Exercise prompt: Copy out each line of the entries below in which the string "output" appears.
====
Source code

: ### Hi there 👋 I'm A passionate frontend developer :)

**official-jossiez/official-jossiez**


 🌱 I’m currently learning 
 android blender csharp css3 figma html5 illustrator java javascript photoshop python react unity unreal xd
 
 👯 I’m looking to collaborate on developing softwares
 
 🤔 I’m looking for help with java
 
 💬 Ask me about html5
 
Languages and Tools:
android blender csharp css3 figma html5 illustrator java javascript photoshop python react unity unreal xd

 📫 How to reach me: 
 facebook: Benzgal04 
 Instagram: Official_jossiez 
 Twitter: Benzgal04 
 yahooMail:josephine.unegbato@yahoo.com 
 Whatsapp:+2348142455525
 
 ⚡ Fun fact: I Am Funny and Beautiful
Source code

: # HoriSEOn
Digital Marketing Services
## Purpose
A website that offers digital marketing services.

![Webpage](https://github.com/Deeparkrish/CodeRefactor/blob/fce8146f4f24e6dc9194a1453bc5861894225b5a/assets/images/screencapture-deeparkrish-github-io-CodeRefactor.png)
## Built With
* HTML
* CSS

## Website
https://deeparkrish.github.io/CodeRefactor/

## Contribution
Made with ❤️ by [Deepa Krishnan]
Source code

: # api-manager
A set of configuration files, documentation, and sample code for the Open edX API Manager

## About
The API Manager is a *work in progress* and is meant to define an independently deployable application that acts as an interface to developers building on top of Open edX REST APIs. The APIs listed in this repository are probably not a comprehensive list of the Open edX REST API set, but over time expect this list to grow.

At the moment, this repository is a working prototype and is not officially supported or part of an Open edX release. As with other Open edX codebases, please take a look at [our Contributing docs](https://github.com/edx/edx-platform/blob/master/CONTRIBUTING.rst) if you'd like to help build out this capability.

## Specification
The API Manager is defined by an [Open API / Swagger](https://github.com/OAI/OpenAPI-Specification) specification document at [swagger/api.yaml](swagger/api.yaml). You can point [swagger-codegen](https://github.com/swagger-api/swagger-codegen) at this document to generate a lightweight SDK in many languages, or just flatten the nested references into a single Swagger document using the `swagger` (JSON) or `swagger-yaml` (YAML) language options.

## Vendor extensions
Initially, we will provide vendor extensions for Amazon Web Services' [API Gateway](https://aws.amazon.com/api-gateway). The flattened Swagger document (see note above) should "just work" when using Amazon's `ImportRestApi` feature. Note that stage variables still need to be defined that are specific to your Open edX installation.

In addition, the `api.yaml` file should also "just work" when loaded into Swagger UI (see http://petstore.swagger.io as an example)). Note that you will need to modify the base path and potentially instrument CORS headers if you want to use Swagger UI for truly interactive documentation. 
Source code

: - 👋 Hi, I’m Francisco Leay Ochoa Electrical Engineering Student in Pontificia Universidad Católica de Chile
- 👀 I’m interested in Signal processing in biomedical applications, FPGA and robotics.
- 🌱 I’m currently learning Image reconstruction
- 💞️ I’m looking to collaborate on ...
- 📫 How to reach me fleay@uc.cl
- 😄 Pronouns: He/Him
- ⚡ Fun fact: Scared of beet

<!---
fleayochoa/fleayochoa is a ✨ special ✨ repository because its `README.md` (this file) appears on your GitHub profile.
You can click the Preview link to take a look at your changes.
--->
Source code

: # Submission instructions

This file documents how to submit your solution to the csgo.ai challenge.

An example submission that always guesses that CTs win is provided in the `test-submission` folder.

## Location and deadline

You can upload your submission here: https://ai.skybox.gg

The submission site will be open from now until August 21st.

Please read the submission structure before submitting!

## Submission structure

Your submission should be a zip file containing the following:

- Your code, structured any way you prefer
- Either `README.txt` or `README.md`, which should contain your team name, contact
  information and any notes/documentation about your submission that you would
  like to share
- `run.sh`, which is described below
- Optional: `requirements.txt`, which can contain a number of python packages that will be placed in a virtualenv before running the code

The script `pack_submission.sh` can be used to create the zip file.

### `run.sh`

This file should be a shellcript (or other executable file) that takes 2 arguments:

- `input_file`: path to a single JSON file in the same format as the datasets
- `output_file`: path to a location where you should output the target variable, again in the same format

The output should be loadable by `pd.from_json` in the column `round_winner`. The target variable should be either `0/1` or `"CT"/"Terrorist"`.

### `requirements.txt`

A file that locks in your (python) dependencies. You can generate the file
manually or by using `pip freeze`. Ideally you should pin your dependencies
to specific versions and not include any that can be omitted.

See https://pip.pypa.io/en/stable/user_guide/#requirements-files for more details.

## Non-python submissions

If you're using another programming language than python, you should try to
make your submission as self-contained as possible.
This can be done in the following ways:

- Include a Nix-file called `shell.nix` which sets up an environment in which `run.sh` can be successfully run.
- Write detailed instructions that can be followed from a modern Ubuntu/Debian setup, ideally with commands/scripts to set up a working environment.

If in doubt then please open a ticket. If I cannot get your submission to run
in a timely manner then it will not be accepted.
====
Answer box:
- `output_file`: path to a location where you should output the target variable, again in the same format
The output should be loadable by `pd.from_json` in the column `round_winner`. The target variable should be either `0/1` or `"CT"/"Terrorist"`.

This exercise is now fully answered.